When it comes to the adoption of new marketing strategies, it’s true it’s better to be late jumping on the bandwagon than never to get on. However, you’ll see far fewer benefits than those who discover “the next big thing” in marketing ahead of the competition.
In fact, unless you’re in the computer software industry, you’re probably in luck. According to a study conducted by Louis Gudema, president of Revenue + Associates, most companies are still woefully behind when it comes to adopting new digital marketing strategies. He looked at 351 mid-market companies and compared their adoption of 9 common types of marketing technologies that have been around for a few years and are generally known about.
Google keyword bids only rise
To quantify the advantages early adopters can expect to experience, Gudema looked up suggested bids for keywords on Google. All keywords start out with a price at or under $1 and as they become more popular, their price rises.
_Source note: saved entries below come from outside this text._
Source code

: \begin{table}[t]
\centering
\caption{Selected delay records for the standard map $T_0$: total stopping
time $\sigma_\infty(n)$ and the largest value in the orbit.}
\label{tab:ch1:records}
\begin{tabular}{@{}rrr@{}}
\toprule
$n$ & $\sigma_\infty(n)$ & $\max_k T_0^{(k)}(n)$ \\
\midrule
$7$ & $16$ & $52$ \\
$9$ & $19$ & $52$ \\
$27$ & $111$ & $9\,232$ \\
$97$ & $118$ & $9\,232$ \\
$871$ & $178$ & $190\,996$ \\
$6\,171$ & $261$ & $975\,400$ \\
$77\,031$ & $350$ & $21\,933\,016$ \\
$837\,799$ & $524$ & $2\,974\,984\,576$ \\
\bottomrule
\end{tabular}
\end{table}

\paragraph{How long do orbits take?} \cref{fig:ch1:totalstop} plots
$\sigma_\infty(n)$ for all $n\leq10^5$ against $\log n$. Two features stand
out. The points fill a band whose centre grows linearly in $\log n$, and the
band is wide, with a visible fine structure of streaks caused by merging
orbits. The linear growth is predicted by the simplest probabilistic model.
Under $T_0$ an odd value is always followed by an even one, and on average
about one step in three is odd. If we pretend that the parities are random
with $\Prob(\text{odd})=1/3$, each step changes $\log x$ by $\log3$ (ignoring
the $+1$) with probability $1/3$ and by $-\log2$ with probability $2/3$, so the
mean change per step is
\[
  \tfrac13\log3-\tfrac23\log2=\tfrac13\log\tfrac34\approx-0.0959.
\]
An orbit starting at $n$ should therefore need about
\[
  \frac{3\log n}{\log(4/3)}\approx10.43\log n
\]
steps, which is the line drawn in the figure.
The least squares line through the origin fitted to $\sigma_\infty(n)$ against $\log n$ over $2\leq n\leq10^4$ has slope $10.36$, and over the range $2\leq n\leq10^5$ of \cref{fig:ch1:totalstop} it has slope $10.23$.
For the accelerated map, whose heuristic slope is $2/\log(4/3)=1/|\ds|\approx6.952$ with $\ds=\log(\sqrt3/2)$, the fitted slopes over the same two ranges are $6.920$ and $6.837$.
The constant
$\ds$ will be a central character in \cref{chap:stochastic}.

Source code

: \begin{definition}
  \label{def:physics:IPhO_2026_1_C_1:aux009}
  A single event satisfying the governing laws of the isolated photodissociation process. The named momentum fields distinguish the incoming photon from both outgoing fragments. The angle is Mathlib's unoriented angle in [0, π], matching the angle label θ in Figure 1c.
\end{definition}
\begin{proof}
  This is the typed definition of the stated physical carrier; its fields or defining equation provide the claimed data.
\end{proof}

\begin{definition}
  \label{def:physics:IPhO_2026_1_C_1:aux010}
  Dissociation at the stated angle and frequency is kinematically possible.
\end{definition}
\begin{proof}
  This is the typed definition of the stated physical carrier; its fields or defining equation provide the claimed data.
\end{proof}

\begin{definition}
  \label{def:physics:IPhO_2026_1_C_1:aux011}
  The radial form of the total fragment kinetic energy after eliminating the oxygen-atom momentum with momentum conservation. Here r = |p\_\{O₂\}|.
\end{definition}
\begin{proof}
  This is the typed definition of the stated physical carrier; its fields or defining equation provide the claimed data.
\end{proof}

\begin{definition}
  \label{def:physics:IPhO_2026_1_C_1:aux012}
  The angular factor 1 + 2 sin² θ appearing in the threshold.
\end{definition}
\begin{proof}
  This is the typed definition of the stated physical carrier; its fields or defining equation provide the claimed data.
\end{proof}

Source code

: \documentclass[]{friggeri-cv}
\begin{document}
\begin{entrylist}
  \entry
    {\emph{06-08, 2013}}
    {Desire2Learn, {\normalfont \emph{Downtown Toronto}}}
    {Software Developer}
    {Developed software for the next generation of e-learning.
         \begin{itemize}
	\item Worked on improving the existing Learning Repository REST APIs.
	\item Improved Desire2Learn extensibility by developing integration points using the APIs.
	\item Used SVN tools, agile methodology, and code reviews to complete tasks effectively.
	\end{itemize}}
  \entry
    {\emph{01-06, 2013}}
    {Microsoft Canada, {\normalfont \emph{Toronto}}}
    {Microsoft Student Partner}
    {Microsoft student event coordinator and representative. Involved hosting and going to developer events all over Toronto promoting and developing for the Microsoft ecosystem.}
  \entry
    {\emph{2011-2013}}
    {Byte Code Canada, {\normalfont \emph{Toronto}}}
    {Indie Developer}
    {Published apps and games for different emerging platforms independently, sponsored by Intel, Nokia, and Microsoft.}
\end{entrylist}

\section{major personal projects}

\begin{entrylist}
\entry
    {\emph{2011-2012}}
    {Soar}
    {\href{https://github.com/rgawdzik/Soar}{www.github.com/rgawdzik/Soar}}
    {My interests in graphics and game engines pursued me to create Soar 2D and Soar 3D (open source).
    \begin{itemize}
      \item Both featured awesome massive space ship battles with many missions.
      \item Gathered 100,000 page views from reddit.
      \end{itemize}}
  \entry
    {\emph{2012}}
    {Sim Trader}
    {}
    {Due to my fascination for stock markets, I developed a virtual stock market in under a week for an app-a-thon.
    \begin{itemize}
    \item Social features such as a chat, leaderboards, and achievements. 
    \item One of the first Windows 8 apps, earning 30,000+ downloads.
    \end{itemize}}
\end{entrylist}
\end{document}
Thus, early adopters of Google keywords would have paid a small amount for the phrase “best IT consulting firms,” but today you can expect to start your bid at $59.60. The same goes for “network managed services” which comes with a price tag of $161.73.
Gudema is in the software business, as evidenced by the keywords he looked up. However, some keywords are much more profitable, and thus much more expensive. Mesothelioma cases are notoriously big earners for lawyers, which explains why some mesothelioma terms cost over $1,000 per click.
Comparison of AdWords spending paints vivid picture
SpyFu.com tracks the amount of money companies spend on Google Adwords and which keywords they’re using. In early 2013, the home security company AFA Protective Systems started using Adwords as part of its marketing strategy. They started out their spending around $18,000, it had risen to just over $22,000 by early 2014, and has now settled down to about $10,000.
AFA reported in their2014 annual report that “During 2013, the Company decided to experiment . . with various forms of marketing to increase our visibility to potential customers and in turn sales.” He went on, “The year end results in this regard were very encouraging. In fact, we traced new booked sales attributable to these efforts and learned that they were produced at a rate of ten to one in comparison to amount spent.”
All we can see is the amount they spent on Adwords, but it’s possible to compare that amount to their competitors in the same time frame. In early 2013, competitor Sentry Protective had started using Adwords, but never spent more than $11,000 on it. ADT was a latecomer to the field, spending no money until early 2014, but at a rate exceeding $200,000 at times.
The moral? The longer you take to adopt new technologies, the lower your return compared to what you could make when no one else in your field is doing what you’re doing.